Zeehondenwachters langs de kust en minder snel opvang na akkoord

Langs de Noord-Hollandse kust komen professionele zeehondenwachters en zeehonden worden minder snel opgevangen. Zeehondencentra, vrijwilligersorganisaties en zeehondenwachters bepalen voortaan of dat nodig is. Het ministerie van LNV en de kustprovincies stellen tot 2024 jaarlijks 300.000 euro beschikbaar voor de invoering.

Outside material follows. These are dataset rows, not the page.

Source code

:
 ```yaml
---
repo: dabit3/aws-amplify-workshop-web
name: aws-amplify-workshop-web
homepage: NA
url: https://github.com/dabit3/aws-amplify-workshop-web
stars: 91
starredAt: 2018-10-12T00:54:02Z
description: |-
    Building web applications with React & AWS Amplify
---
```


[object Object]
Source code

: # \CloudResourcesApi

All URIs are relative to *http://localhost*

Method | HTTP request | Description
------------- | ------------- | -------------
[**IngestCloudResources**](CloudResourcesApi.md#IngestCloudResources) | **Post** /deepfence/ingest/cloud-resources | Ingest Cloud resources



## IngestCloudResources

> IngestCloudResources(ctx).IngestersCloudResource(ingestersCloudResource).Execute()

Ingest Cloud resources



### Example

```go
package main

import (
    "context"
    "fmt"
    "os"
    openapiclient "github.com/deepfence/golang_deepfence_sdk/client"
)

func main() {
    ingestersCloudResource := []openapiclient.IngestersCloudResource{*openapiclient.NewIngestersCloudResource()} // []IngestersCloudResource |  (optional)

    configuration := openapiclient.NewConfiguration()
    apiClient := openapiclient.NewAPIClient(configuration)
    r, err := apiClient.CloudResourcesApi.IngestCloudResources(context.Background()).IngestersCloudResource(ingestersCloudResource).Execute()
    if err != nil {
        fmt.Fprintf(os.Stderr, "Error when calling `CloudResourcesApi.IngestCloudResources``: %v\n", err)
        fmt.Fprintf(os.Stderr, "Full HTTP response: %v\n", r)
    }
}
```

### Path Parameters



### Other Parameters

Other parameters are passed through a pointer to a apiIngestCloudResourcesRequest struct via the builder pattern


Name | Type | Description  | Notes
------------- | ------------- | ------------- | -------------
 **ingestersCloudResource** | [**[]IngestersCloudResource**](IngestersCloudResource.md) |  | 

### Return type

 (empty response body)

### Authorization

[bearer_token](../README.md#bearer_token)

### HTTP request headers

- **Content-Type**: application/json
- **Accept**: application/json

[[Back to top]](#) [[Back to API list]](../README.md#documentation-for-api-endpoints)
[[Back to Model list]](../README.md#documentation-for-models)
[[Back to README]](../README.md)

Dat staat in het eerste Zeehondenakkoord met de provincie Noord-Holland als deelnemer. Strandgangers die een zeehond in problemen zien, kunnen bellen met een meldpunt. Een zeehondenwachter zal het dier observeren, in de meeste gevallen minstens 24 uur.  Bij jonge pups krijgt mama zeehond zo langer de kans om ze terug te vinden en is er meer tijd voor zieke dieren om in hun natuurlijke omgeving te herstellen. Wanneer nodig worden Zeehondencentra ingelicht, die vervolgens bepalen of het dier wordt opgenomen. Dit volgt een advies van de Wetenschappelijke Adviescommissie Zeehondenopvang uit 2018.

Om alles goed uit te voeren worden zeehondenwachters opgeleid. De ondertekenaars van het akkoord zetten daarvoor een gezamenlijke opleiding op. Inwoners uit de omgeving van de stranden krijgen extra informatie over de nieuwe aanpak om zeehonden zo veel mogelijk met rust te laten.

Het akkoord loopt tot 1 januari 2028 en wordt na 4 jaar geëvalueerd.